The lines to repeat are those below from the one containing "<th>DB</th>" down to the one containing "<th>ML</th>", both included; reproduce them exactly and nothing else.

-- Opening Marker --

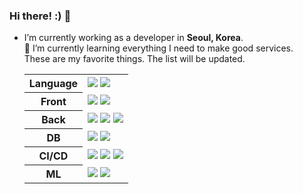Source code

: ### Hi there! :) 👋

- I’m currently working as a developer in **Seoul, Korea**. <br>🌱 I’m currently learning everything I need to make good services. <br>These are my favorite things. The list will be updated.<br>
  
  <table>
    <tr>
      <th>Language</th>
      <td><img src="https://img.shields.io/badge/Python-3776AB?style=flat&logo=Python&logoColor=white" />&nbsp;<img src="https://img.shields.io/badge/TypeScript-3178C6?style=flat&logo=TypeScript&logoColor=white" /></td>
    </tr>
    <tr>
      <th>Front</th>
      <td><img src="https://img.shields.io/badge/React-0088CC?style=flat&logo=React&logoColor=white" />&nbsp;<img src="https://img.shields.io/badge/NextJS-000000?style=flat&logo=Next.js&logoColor=white" /></td>
    </tr>
    <tr>
      <th>Back</th>
      <td><img src="https://img.shields.io/badge/Firebase-FFCA28?style=flat&logo=Firebase&logoColor=white" />&nbsp;<img src="https://img.shields.io/badge/FastAPI-009688?style=flat&logo=FastAPI&logoColor=white" />&nbsp;<img src="https://img.shields.io/badge/Prisma-2D3748?style=flat&logo=Prisma&logoColor=white" /></td>
    </tr>
    <tr>
      <th>DB</th>
      <td><img src="https://img.shields.io/badge/MongoDB-47A248?style=flat&logo=Mongodb&logoColor=white" />&nbsp;<img src="https://img.shields.io/badge/Redis-DC382D?style=flat&logo=Redis&logoColor=white" /></td>
    </tr>
    <tr>
      <th>CI/CD</th>
      <td><img src="https://img.shields.io/badge/Docker-2496ED?style=flat&logo=Docker&logoColor=white" />&nbsp;<img src="https://img.shields.io/badge/Kubernetes-326CE5?style=flat&logo=Kubernetes&logoColor=white" />&nbsp;<img src="https://img.shields.io/badge/Jenkins-D24939?style=flat&logo=Jenkins&logoColor=white" /></td>
    </tr>
    <tr>
      <th>ML</th>
      <td><img src="https://img.shields.io/badge/Pytorch-EE4C2C?style=flat&logo=Pytorch&logoColor=white" />&nbsp;<img src="https://img.shields.io/badge/Tensorflow-FF6F00?style=flat&logo=Tensorflow&logoColor=white" /></td>
    </tr>
  </table>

-- Closing Marker --

**EXERCISE RESPONSE:**
      <th>DB</th>
      <td><img src="https://img.shields.io/badge/MongoDB-47A248?style=flat&logo=Mongodb&logoColor=white" />&nbsp;<img src="https://img.shields.io/badge/Redis-DC382D?style=flat&logo=Redis&logoColor=white" /></td>
    </tr>
    <tr>
      <th>CI/CD</th>
      <td><img src="https://img.shields.io/badge/Docker-2496ED?style=flat&logo=Docker&logoColor=white" />&nbsp;<img src="https://img.shields.io/badge/Kubernetes-326CE5?style=flat&logo=Kubernetes&logoColor=white" />&nbsp;<img src="https://img.shields.io/badge/Jenkins-D24939?style=flat&logo=Jenkins&logoColor=white" /></td>
    </tr>
    <tr>
      <th>ML</th>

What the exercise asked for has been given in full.